Available data START

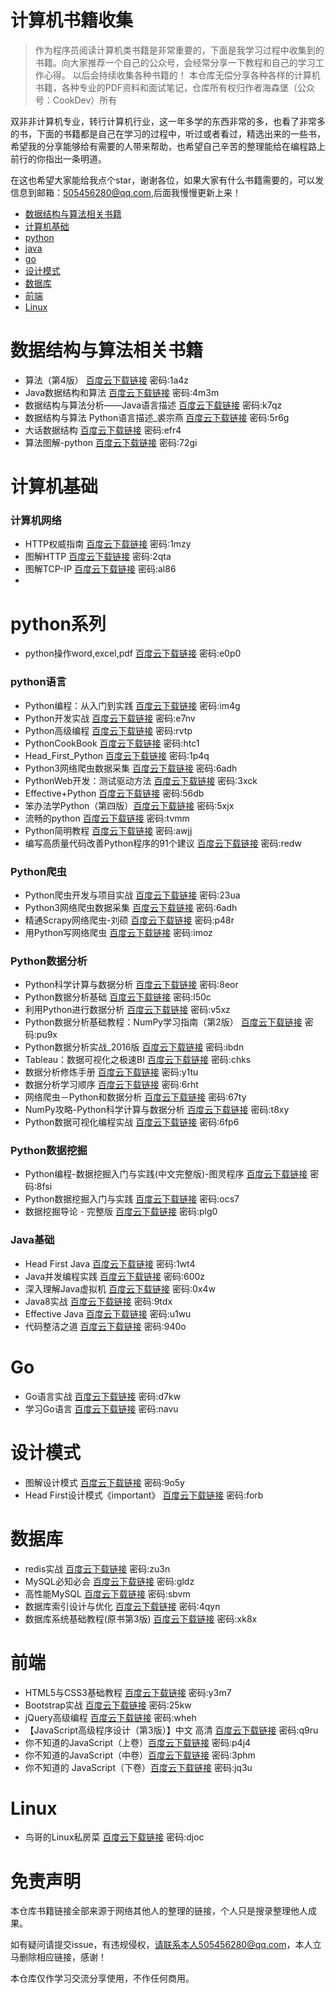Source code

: # 计算机书籍收集

> 作为程序员阅读计算机类书籍是非常重要的，下面是我学习过程中收集到的书籍。向大家推荐一个自己的公众号，会经常分享一下教程和自己的学习工作心得。
以后会持续收集各种书籍的！
> 本仓库无偿分享各种各样的计算机书籍，各种专业的PDF资料和面试笔记，仓库所有权归作者海森堡（公众号：CookDev）所有

双非非计算机专业，转行计算机行业，这一年多学的东西非常的多，也看了非常多的书，下面的书籍都是自己在学习的过程中，听过或者看过，精选出来的一些书，希望我的分享能够给有需要的人带来帮助，也希望自己辛苦的整理能给在编程路上前行的你指出一条明道。

在这也希望大家能给我点个star，谢谢各位，如果大家有什么书籍需要的，可以发信息到邮箱：505456280@qq.com,后面我慢慢更新上来！

- [数据结构与算法相关书籍](https://github.com/hellgoddess/ITBook/blob/main/README.md#%E6%95%B0%E6%8D%AE%E7%BB%93%E6%9E%84%E4%B8%8E%E7%AE%97%E6%B3%95%E7%9B%B8%E5%85%B3%E4%B9%A6%E7%B1%8D)
- [计算机基础](https://github.com/hellgoddess/ITBook/blob/main/README.md#%E8%AE%A1%E7%AE%97%E6%9C%BA%E5%9F%BA%E7%A1%80)
- [python](https://github.com/hellgoddess/ITBook/blob/main/README.md#python%E7%B3%BB%E5%88%97)
- [java](https://github.com/hellgoddess/ITBook/blob/main/README.md#%E6%95%B0%E6%8D%AE%E7%BB%93%E6%9E%84%E4%B8%8E%E7%AE%97%E6%B3%95%E7%9B%B8%E5%85%B3%E4%B9%A6%E7%B1%8D)
- [go](https://github.com/hellgoddess/ITBook/blob/main/README.md#go)
- [设计模式](https://github.com/hellgoddess/ITBook/blob/main/README.md#%E8%AE%BE%E8%AE%A1%E6%A8%A1%E5%BC%8F)
- [数据库](https://github.com/hellgoddess/ITBook/blob/main/README.md#%E6%95%B0%E6%8D%AE%E5%BA%93)
- [前端](https://github.com/hellgoddess/ITBook/blob/main/README.md#%E5%89%8D%E7%AB%AF)
- [Linux](https://github.com/hellgoddess/ITBook/blob/main/README.md#linux)



# 数据结构与算法相关书籍

- 算法（第4版） [百度云下载链接](https://pan.baidu.com/s/1LWYHUd-gybF1AMkS_exymA) 密码:1a4z
- Java数据结构和算法 [百度云下载链接](https://pan.baidu.com/s/1STqloi46Q-VgLMNDPz60lQ) 密码:4m3m
- 数据结构与算法分析——Java语言描述 [百度云下载链接](https://pan.baidu.com/s/1q6brirY6gbld2KBnpLMq0g) 密码:k7qz
- 数据结构与算法 Python语言描述_裘宗燕 [百度云下载链接](https://pan.baidu.com/s/1mD2_NQtT6eVWRevuuztdyw) 密码:5r6g
- 大话数据结构 [百度云下载链接](https://pan.baidu.com/s/1D_uP1IeuxfGaKU3P7L2sRQ) 密码:efr4
- 算法图解-python [百度云下载链接](https://pan.baidu.com/s/1C_yeaI9RuhL7LuK2UYLx7Q) 密码:72gi

# 计算机基础

### 计算机网络

- HTTP权威指南 [百度云下载链接](https://pan.baidu.com/s/1qDxvO1UuKaxl7tiDF049Mg) 密码:1mzy
- 图解HTTP [百度云下载链接](https://pan.baidu.com/s/1BOryu7URoLVKe7xF2QO7Aw) 密码:2qta
- 图解TCP-IP [百度云下载链接](https://pan.baidu.com/s/1vBH0R5vdA-aF5CPkFMn5LA) 密码:al86
- 
# python系列

- python操作word,excel,pdf [百度云下载链接](https://pan.baidu.com/s/1InPSXRWcrnpj2QSr_yOYPw) 密码:e0p0

### python语言
- Python编程：从入门到实践 [百度云下载链接](https://pan.baidu.com/s/1iLtolOUate2BrHxVkYuESQ) 密码:im4g
- Python开发实战 [百度云下载链接](https://pan.baidu.com/s/17u1f_TUNFZGkghlwYaPehw) 密码:e7nv
- Python高级编程 [百度云下载链接](https://pan.baidu.com/s/1IHWpWPQH1SVXeQMB2aLD0w) 密码:rvtp
- PythonCookBook [百度云下载链接](https://pan.baidu.com/s/1_9yDiOud0FfwKC-rzn0ZWw) 密码:htc1
- Head_First_Python [百度云下载链接](https://pan.baidu.com/s/1C6zRSEztLC9LNnRbn84SOg) 密码:1p4q
- Python3网络爬虫数据采集 [百度云下载链接](https://pan.baidu.com/s/1DsqtH7VY7qZr-BN1S78ZRA) 密码:6adh
- PythonWeb开发：测试驱动方法 [百度云下载链接](https://pan.baidu.com/s/1sMdMKXUYf6FbboBK4VCapg) 密码:3xck
- Effective+Python [百度云下载链接](https://pan.baidu.com/s/1vOQugMPFQtL8e57E4If5yQ) 密码:56db
- 笨办法学Python（第四版）[百度云下载链接](https://pan.baidu.com/s/1EJpkVdd_oHkm5BtUQQcukw) 密码:5xjx
- 流畅的python [百度云下载链接](https://pan.baidu.com/s/1baHV7hRJWyUBoGwBaPFDCg) 密码:tvmm
- Python简明教程 [百度云下载链接](https://pan.baidu.com/s/1XjX_hc5yfhd76vgO0N4YvQ) 密码:awjj
- 编写高质量代码改善Python程序的91个建议 [百度云下载链接](https://pan.baidu.com/s/1X4gWVxUmMtxxBiIiW7oWVg) 密码:redw


### Python爬虫
- Python爬虫开发与项目实战 [百度云下载链接](https://pan.baidu.com/s/1yhQUynGeQawixx_lwovYiw) 密码:23ua
- Python3网络爬虫数据采集 [百度云下载链接](https://pan.baidu.com/s/1DsqtH7VY7qZr-BN1S78ZRA) 密码:6adh
- 精通Scrapy网络爬虫-刘硕 [百度云下载链接](https://pan.baidu.com/s/1cSU1wcr7-UJ01dVYnUJKdw) 密码:p48r
- 用Python写网络爬虫 [百度云下载链接](https://pan.baidu.com/s/1TVOsC9z5mo6IzTGUVDw9oQ) 密码:imoz

### Python数据分析
- Python科学计算与数据分析 [百度云下载链接](https://pan.baidu.com/s/17mKJmmIYuTKn_tCT59Ntvw) 密码:8eor
- Python数据分析基础 [百度云下载链接](https://pan.baidu.com/s/1tqDA5BJTJo8IyGSEgDmDKQ) 密码:l50c
- 利用Python进行数据分析 [百度云下载链接](https://pan.baidu.com/s/1AbG_XWJMYBfQhecGz3wecg) 密码:v5xz
- Python数据分析基础教程：NumPy学习指南（第2版） [百度云下载链接](https://pan.baidu.com/s/1hAd8RZ4ooltFf8omti1rDQ) 密码:pu9x
- Python数据分析实战_2016版 [百度云下载链接](https://pan.baidu.com/s/1JTwCAdN3vhIbYjhh0to4IQ) 密码:ibdn
- Tableau：数据可视化之极速BI [百度云下载链接](https://pan.baidu.com/s/1TnuqDJTfepnUhJdfxPle-A) 密码:chks
- 数据分析修炼手册 [百度云下载链接](https://pan.baidu.com/s/1pmrdE00IPxWamx22a81F4A) 密码:y1tu
- 数据分析学习顺序 [百度云下载链接](https://pan.baidu.com/s/1vtKYSaW3WlHY_Lr9EuL3wg) 密码:6rht
- 网络爬虫－Python和数据分析 [百度云下载链接](https://pan.baidu.com/s/1C_JtNLo9WQn6muB7lBrrmw) 密码:67ty
- NumPy攻略-Python科学计算与数据分析 [百度云下载链接](https://pan.baidu.com/s/18gmi2c4BNngUmeKHbKuCpA) 密码:t8xy
- Python数据可视化编程实战 [百度云下载链接](https://pan.baidu.com/s/1RpHkrpWxV7df6A0gHUwKwQ) 密码:6fp6

### Python数据挖掘
- Python编程-数据挖掘入门与实践(中文完整版)-图灵程序 [百度云下载链接](https://pan.baidu.com/s/1oQqrxInE0KFpIXDQS2bARA) 密码:8fsi
- Python数据挖掘入门与实践 [百度云下载链接](https://pan.baidu.com/s/12-hkCTNGy8vOwFMXijg5GQ) 密码:ocs7
- 数据挖掘导论 - 完整版 [百度云下载链接](https://pan.baidu.com/s/1ubxDoE-NokrBsd3v7HOw0w) 密码:plg0

### Java基础

- Head First Java [百度云下载链接](https://pan.baidu.com/s/1e9TIpYqic3F-KNLrom0Fpw) 密码:1wt4
- Java并发编程实践 [百度云下载链接](https://pan.baidu.com/s/1fbskeD8JaZANYGGWvKrwfw) 密码:600z
- 深入理解Java虚拟机 [百度云下载链接](https://pan.baidu.com/s/1IZL_O_f7ENMjH8ADa-BD1A) 密码:0x4w
- Java8实战 [百度云下载链接](https://pan.baidu.com/s/1zldRSVW4TeLPuP6_fv5Znw) 密码:9tdx
- Effective Java [百度云下载链接](https://pan.baidu.com/s/1zAxFqLPUm4WciutMCDbWuA) 密码:u1wu
- 代码整洁之道 [百度云下载链接](https://pan.baidu.com/s/1lvMt3VFsYsk5QRSPn1MI2Q) 密码:940o

# Go

- Go语言实战 [百度云下载链接](https://pan.baidu.com/s/17iTK7fhqRoZDV-XZUD8yhQ) 密码:d7kw
- 学习Go语言 [百度云下载链接](https://pan.baidu.com/s/1IpcufPPMDvV6J6dlGdtvPg) 密码:navu


# 设计模式

- 图解设计模式 [百度云下载链接](https://pan.baidu.com/s/186Bw6c-Ikfo5F6fnX7uxoQ) 密码:9o5y
- Head First设计模式《important》 [百度云下载链接](https://pan.baidu.com/s/1Dm3alvwHmY9cBLndU96rdQ) 密码:forb


# 数据库
- redis实战 [百度云下载链接](https://pan.baidu.com/s/1lPCe74sRBOdlwNe_JhLO4A) 密码:zu3n
- MySQL必知必会 [百度云下载链接](https://pan.baidu.com/s/1roMOnqrlEBKywZDSwGlzAA) 密码:gldz
- 高性能MySQL [百度云下载链接](https://pan.baidu.com/s/1-Mrjs-9zc88IkMU5qxTTtg) 密码:sbvm
- 数据库索引设计与优化 [百度云下载链接](https://pan.baidu.com/s/1J89o4jrz7Eyd1ns6a7erPQ) 密码:4qyn
- 数据库系统基础教程(原书第3版) [百度云下载链接](https://pan.baidu.com/s/1sGO-NB0dHxMeEt9teA3yfQ) 密码:xk8x


# 前端

- HTML5与CSS3基础教程 [百度云下载链接](https://pan.baidu.com/s/1ckmtYYSJXJ1KU7hWqDCRIg) 密码:y3m7
- Bootstrap实战 [百度云下载链接](https://pan.baidu.com/s/1p747xfLJx_aqWVNDVHOcqQ) 密码:25kw
- jQuery高级编程 [百度云下载链接](https://pan.baidu.com/s/1NlISMERtN0nWtqcjeuaJBg) 密码:wheh
- 【JavaScript高级程序设计（第3版）】中文 高清 [百度云下载链接](https://pan.baidu.com/s/1PpLAOcKuORDQvidZSaEOpw) 密码:q9ru
- 你不知道的JavaScript（上卷）[百度云下载链接](https://pan.baidu.com/s/1bqnSKx0LE3OXk6EACwBZfw) 密码:p4j4
- 你不知道的JavaScript（中卷）[百度云下载链接](https://pan.baidu.com/s/1kskYhWmDXPNeGS2DDCR67g) 密码:3phm
- 你不知道的 JavaScript（下卷）[百度云下载链接](https://pan.baidu.com/s/19m7_rgYfAAqOUftjPmInIQ) 密码:jq3u


# Linux

- 鸟哥的Linux私房菜 [百度云下载链接](https://pan.baidu.com/s/10tCGLa9y5G-VNefEexIDeQ) 密码:djoc


# 免责声明
本仓库书籍链接全部来源于网络其他人的整理的链接，个人只是搜录整理他人成果。

如有疑问请提交issue，有违规侵权，请联系本人505456280@qq.com，本人立马删除相应链接，感谢！

本仓库仅作学习交流分享使用，不作任何商用。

Available data END

Among the lines of the material, find those holding the word "你不知道的JavaScript" and return them.

- 你不知道的JavaScript（上卷）[百度云下载链接](https://pan.baidu.com/s/1bqnSKx0LE3OXk6EACwBZfw) 密码:p4j4
- 你不知道的JavaScript（中卷）[百度云下载链接](https://pan.baidu.com/s/1kskYhWmDXPNeGS2DDCR67g) 密码:3phm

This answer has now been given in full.